Vienna, August 30, 2006 – Moscow media efforts to play up the rise of Russian fascism are designed to make a third term for President Vladimir Putin appear to be “the lesser evil,” according to a leading Russian
nationalist commentator in an article published in a Siberian newspaper
today.

Writing in “Politicheskiy Irkutsk,” Stanislav Belkovskiy argues
that his conclusion on this score, one that other commentators have
suggested in the recent past, has been reinforced by the recent incident in
Moscow’s Cherkizov market in which at least ten people died
[http://babr.ru/index.php?pt=news&event=v1&IDE=323150].

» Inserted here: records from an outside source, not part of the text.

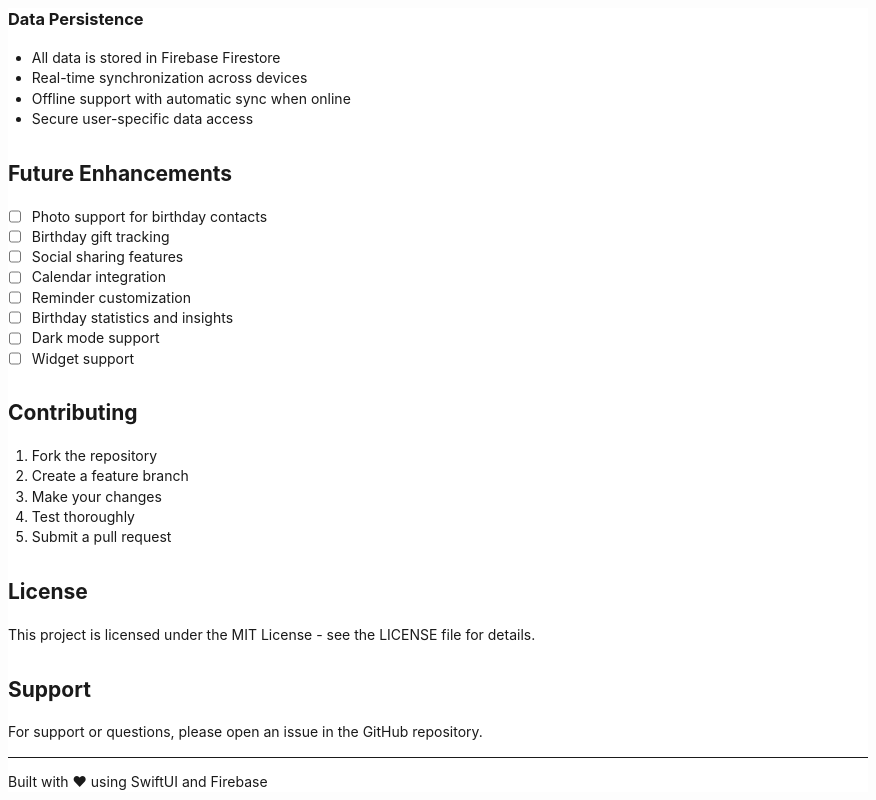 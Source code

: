 ### Data Persistence
- All data is stored in Firebase Firestore
- Real-time synchronization across devices
- Offline support with automatic sync when online
- Secure user-specific data access

## Future Enhancements

- [ ] Photo support for birthday contacts
- [ ] Birthday gift tracking
- [ ] Social sharing features
- [ ] Calendar integration
- [ ] Reminder customization
- [ ] Birthday statistics and insights
- [ ] Dark mode support
- [ ] Widget support

## Contributing

1. Fork the repository
2. Create a feature branch
3. Make your changes
4. Test thoroughly
5. Submit a pull request

## License

This project is licensed under the MIT License - see the LICENSE file for details.

## Support

For support or questions, please open an issue in the GitHub repository.

---

Built with ❤️ using SwiftUI and Firebase
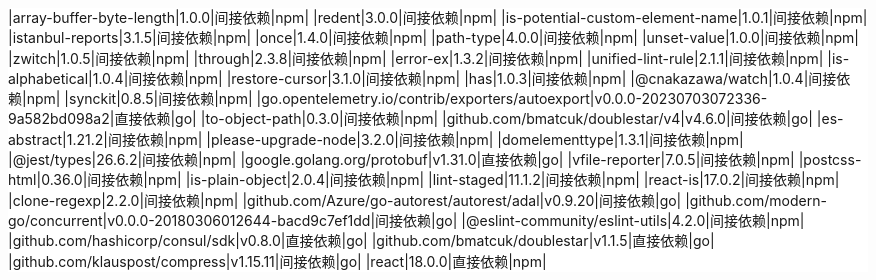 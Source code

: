|array-buffer-byte-length|1.0.0|间接依赖|npm|
|redent|3.0.0|间接依赖|npm|
|is-potential-custom-element-name|1.0.1|间接依赖|npm|
|istanbul-reports|3.1.5|间接依赖|npm|
|once|1.4.0|间接依赖|npm|
|path-type|4.0.0|间接依赖|npm|
|unset-value|1.0.0|间接依赖|npm|
|zwitch|1.0.5|间接依赖|npm|
|through|2.3.8|间接依赖|npm|
|error-ex|1.3.2|间接依赖|npm|
|unified-lint-rule|2.1.1|间接依赖|npm|
|is-alphabetical|1.0.4|间接依赖|npm|
|restore-cursor|3.1.0|间接依赖|npm|
|has|1.0.3|间接依赖|npm|
|@cnakazawa/watch|1.0.4|间接依赖|npm|
|synckit|0.8.5|间接依赖|npm|
|go.opentelemetry.io/contrib/exporters/autoexport|v0.0.0-20230703072336-9a582bd098a2|直接依赖|go|
|to-object-path|0.3.0|间接依赖|npm|
|github.com/bmatcuk/doublestar/v4|v4.6.0|间接依赖|go|
|es-abstract|1.21.2|间接依赖|npm|
|please-upgrade-node|3.2.0|间接依赖|npm|
|domelementtype|1.3.1|间接依赖|npm|
|@jest/types|26.6.2|间接依赖|npm|
|google.golang.org/protobuf|v1.31.0|直接依赖|go|
|vfile-reporter|7.0.5|间接依赖|npm|
|postcss-html|0.36.0|间接依赖|npm|
|is-plain-object|2.0.4|间接依赖|npm|
|lint-staged|11.1.2|间接依赖|npm|
|react-is|17.0.2|间接依赖|npm|
|clone-regexp|2.2.0|间接依赖|npm|
|github.com/Azure/go-autorest/autorest/adal|v0.9.20|间接依赖|go|
|github.com/modern-go/concurrent|v0.0.0-20180306012644-bacd9c7ef1dd|间接依赖|go|
|@eslint-community/eslint-utils|4.2.0|间接依赖|npm|
|github.com/hashicorp/consul/sdk|v0.8.0|直接依赖|go|
|github.com/bmatcuk/doublestar|v1.1.5|直接依赖|go|
|github.com/klauspost/compress|v1.15.11|间接依赖|go|
|react|18.0.0|直接依赖|npm|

That incident and even more the way the Moscow media have played it are
“very strange,” he suggests. If it reflected as the media claims a
real upsurge in Russian fascism, why did these killings not provoke the
kind of outburst of popular anger against non-Russians that such
coverage would seem to make logical?

Indeed, he continues, all this disturbingly resembles the blowing up of
Moscow apartment buildings in 1999. Putin and the Russian media blamed
these tragedies on the Chechens, a view many experts have discounted
but one the population largely accepted and decided was a good reason to
vote for Putin in the elections that followed.

But again, if there were a genuine upsurge in xenophobia and fascist
attitudes in the Russian Federation as coverage of those events and the
Cherkizov explosions would seem to require, why were there no pogroms
then or now – as there certainly would have been in other post-Soviet
countries if similar things had happened?

The reason, Belkovskiy insists is that “’Russian fascism’” now
like the Chechen threat earlier is part of a carefully planned campaign
by the Kremlin to portray “’Russian fascism’” as “’the
greater evil’ in comparison with which the Putin regime, whatever its
shortcomings, is ‘a lesser evil’ -- in the first instance in the
eyes of the West.”

In making these charges, which many will dismiss or view as overblown,
Belkovskiy is careful to specify just who he is in ethnic terms: “a
Jew on his mother’s side and a Pole on his father’s.” But he
insists that he considers himself a Russian, even though he has
experienced negative attitudes because of his background.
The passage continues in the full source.